Jane Austen (1775-1817) was born at Steventon, Hampshire in England. She had six brothers and one sister, who later were source for her works. Jane Austen was mostly tutored at home, and irregularly at school, but she received a broader education than many women of her time. She started to write for family amusement as a child. 19th century was time when male gender dominated and women had only one aim in life – to marry somebody, to make a good match. But until her 25, Jane Austen was still alone, which caused her to look critically at the traditions and canons of her time.

Austen's heroines are determined to marry wisely and well, but most of them are not ordinary, for example, in Sense and Sensibility romantic Marianne loses her heart to an irresponsible seducer, but in Pride and Prejudice intelligent and witted Elizabeth has a clash with a rich landlord, because of their both pride and inability to go on compromise.
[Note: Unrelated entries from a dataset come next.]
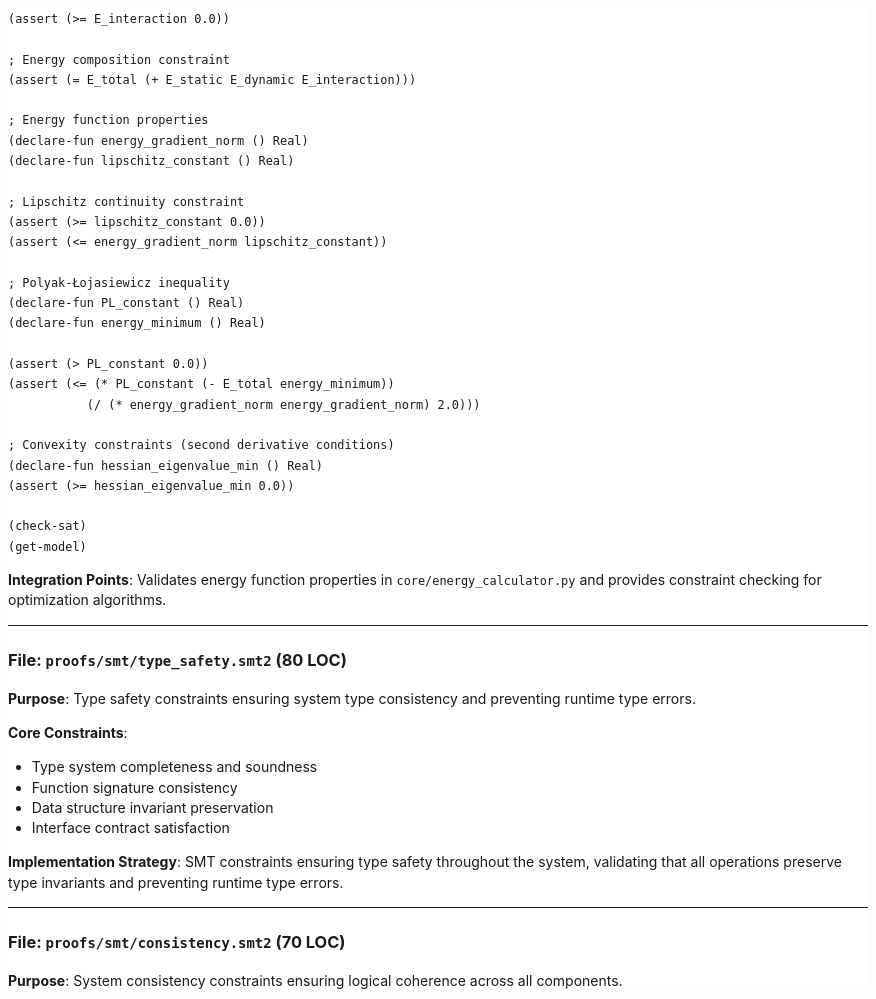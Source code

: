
 ```smt2
(assert (>= E_interaction 0.0))

; Energy composition constraint
(assert (= E_total (+ E_static E_dynamic E_interaction)))

; Energy function properties
(declare-fun energy_gradient_norm () Real)
(declare-fun lipschitz_constant () Real)

; Lipschitz continuity constraint
(assert (>= lipschitz_constant 0.0))
(assert (<= energy_gradient_norm lipschitz_constant))

; Polyak-Łojasiewicz inequality
(declare-fun PL_constant () Real)
(declare-fun energy_minimum () Real)

(assert (> PL_constant 0.0))
(assert (<= (* PL_constant (- E_total energy_minimum)) 
           (/ (* energy_gradient_norm energy_gradient_norm) 2.0)))

; Convexity constraints (second derivative conditions)
(declare-fun hessian_eigenvalue_min () Real)
(assert (>= hessian_eigenvalue_min 0.0))

(check-sat)
(get-model)
```

**Integration Points**: Validates energy function properties in `core/energy_calculator.py` and provides constraint checking for optimization algorithms.

---

### File: `proofs/smt/type_safety.smt2` (80 LOC)

**Purpose**: Type safety constraints ensuring system type consistency and preventing runtime type errors.

**Core Constraints**:
- Type system completeness and soundness
- Function signature consistency
- Data structure invariant preservation
- Interface contract satisfaction

**Implementation Strategy**: SMT constraints ensuring type safety throughout the system, validating that all operations preserve type invariants and preventing runtime type errors.

---

### File: `proofs/smt/consistency.smt2` (70 LOC)

**Purpose**: System consistency constraints ensuring logical coherence across all components.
Jane Austen focused on middle-class provincial life with humor and understanding, because she was a part of it and understood it perfectly. Of her six great novels, four were published anonymously during her lifetime. She completed the original manuscript of Pride and Prejudice, titled First Impressions, between 1796 and 1797, but it was published only in1813, after her first novel Sense and Sensibility.

19th century was time of “arranged marriages” when money was more important than love. But Austen tries to show that even when there are insuperable barriers, love can still thrive. This is the reason why Pride and Prejudice is one of the most beloved love stories ever. Elizabeth and Darcy start their relationship with dislike, but eventually turn into the most romantic couple. However, I would like to point out that it was not a usual and common thing for 19th century, as I mentioned, marriages were mostly arranged. Nevertheless, the title of this work is “love”, which is mainly because even in such circumstances, love can be a reason to marry.
“It is a truth universally acknowledged that a single man in possession of a large fortune must be in want of a wife.”

The Bennets have five unmarried daughters—from oldest to youngest, Jane, Elizabeth, Mary, Kitty, and Lydia—and Mrs. Bennet is desperate to see them all married. And then happens something unexpected, but absolutely spectacular – a young, wealthy gentleman whose name is Charles Bingley decides to rent a manor of Netherfields Park to spend there summer. The best thing about him is that he is not married.